Task instructions:
The answer must consist of the entries, copied exactly and in full.

Listed records:
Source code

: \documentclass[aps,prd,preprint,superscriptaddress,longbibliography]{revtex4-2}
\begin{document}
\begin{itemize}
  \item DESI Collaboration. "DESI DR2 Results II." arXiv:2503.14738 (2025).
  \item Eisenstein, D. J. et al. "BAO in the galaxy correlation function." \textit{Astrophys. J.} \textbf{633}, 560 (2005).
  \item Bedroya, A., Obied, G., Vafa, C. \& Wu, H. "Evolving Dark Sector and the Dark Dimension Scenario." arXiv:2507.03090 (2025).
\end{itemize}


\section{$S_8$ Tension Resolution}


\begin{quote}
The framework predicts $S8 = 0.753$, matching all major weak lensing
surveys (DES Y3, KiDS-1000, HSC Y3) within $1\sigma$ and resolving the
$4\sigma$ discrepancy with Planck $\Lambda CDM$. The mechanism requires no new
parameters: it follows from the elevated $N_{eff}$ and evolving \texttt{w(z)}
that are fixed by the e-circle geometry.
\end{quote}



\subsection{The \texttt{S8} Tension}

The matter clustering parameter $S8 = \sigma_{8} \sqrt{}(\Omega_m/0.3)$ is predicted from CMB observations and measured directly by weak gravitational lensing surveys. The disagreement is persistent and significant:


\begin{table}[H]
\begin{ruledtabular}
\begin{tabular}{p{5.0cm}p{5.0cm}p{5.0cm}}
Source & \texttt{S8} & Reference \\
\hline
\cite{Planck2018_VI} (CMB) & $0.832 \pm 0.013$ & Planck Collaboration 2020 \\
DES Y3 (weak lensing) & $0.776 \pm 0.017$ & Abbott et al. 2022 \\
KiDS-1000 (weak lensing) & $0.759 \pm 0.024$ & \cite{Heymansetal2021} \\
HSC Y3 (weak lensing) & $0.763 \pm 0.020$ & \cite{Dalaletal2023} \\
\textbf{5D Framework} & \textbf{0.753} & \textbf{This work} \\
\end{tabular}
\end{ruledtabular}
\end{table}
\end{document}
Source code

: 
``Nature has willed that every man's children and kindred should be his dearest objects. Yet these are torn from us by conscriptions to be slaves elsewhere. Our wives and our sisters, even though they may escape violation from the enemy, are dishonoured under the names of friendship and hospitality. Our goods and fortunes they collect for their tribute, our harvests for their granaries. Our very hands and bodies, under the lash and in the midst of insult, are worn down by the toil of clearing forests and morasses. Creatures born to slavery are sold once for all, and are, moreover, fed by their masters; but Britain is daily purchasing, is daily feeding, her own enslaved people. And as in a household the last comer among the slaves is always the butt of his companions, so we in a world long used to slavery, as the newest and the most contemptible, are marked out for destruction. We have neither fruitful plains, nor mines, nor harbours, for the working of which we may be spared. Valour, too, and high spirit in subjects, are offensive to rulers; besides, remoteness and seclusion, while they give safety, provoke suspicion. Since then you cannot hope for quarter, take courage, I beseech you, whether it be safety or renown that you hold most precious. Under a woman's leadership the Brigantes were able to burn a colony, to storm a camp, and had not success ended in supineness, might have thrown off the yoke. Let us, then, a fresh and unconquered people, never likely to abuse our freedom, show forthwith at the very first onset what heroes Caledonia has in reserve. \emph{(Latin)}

Response area:
Source code

: \documentclass[aps,prd,preprint,superscriptaddress,longbibliography]{revtex4-2}
\begin{document}
\begin{itemize}
  \item DESI Collaboration. "DESI DR2 Results II." arXiv:2503.14738 (2025).
  \item Eisenstein, D. J. et al. "BAO in the galaxy correlation function." \textit{Astrophys. J.} \textbf{633}, 560 (2005).
  \item Bedroya, A., Obied, G., Vafa, C. \& Wu, H. "Evolving Dark Sector and the Dark Dimension Scenario." arXiv:2507.03090 (2025).
\end{itemize}


\section{$S_8$ Tension Resolution}


\begin{quote}
The framework predicts $S8 = 0.753$, matching all major weak lensing
surveys (DES Y3, KiDS-1000, HSC Y3) within $1\sigma$ and resolving the
$4\sigma$ discrepancy with Planck $\Lambda CDM$. The mechanism requires no new
parameters: it follows from the elevated $N_{eff}$ and evolving \texttt{w(z)}
that are fixed by the e-circle geometry.
\end{quote}



\subsection{The \texttt{S8} Tension}

The matter clustering parameter $S8 = \sigma_{8} \sqrt{}(\Omega_m/0.3)$ is predicted from CMB observations and measured directly by weak gravitational lensing surveys. The disagreement is persistent and significant:


\begin{table}[H]
\begin{ruledtabular}
\begin{tabular}{p{5.0cm}p{5.0cm}p{5.0cm}}
Source & \texttt{S8} & Reference \\
\hline
\cite{Planck2018_VI} (CMB) & $0.832 \pm 0.013$ & Planck Collaboration 2020 \\
DES Y3 (weak lensing) & $0.776 \pm 0.017$ & Abbott et al. 2022 \\
KiDS-1000 (weak lensing) & $0.759 \pm 0.024$ & \cite{Heymansetal2021} \\
HSC Y3 (weak lensing) & $0.763 \pm 0.020$ & \cite{Dalaletal2023} \\
\textbf{5D Framework} & \textbf{0.753} & \textbf{This work} \\
\end{tabular}
\end{ruledtabular}
\end{table}
\end{document}
Source code

: 
``Nature has willed that every man's children and kindred should be his dearest objects. Yet these are torn from us by conscriptions to be slaves elsewhere. Our wives and our sisters, even though they may escape violation from the enemy, are dishonoured under the names of friendship and hospitality. Our goods and fortunes they collect for their tribute, our harvests for their granaries. Our very hands and bodies, under the lash and in the midst of insult, are worn down by the toil of clearing forests and morasses. Creatures born to slavery are sold once for all, and are, moreover, fed by their masters; but Britain is daily purchasing, is daily feeding, her own enslaved people. And as in a household the last comer among the slaves is always the butt of his companions, so we in a world long used to slavery, as the newest and the most contemptible, are marked out for destruction. We have neither fruitful plains, nor mines, nor harbours, for the working of which we may be spared. Valour, too, and high spirit in subjects, are offensive to rulers; besides, remoteness and seclusion, while they give safety, provoke suspicion. Since then you cannot hope for quarter, take courage, I beseech you, whether it be safety or renown that you hold most precious. Under a woman's leadership the Brigantes were able to burn a colony, to storm a camp, and had not success ended in supineness, might have thrown off the yoke. Let us, then, a fresh and unconquered people, never likely to abuse our freedom, show forthwith at the very first onset what heroes Caledonia has in reserve. \emph{(Latin)}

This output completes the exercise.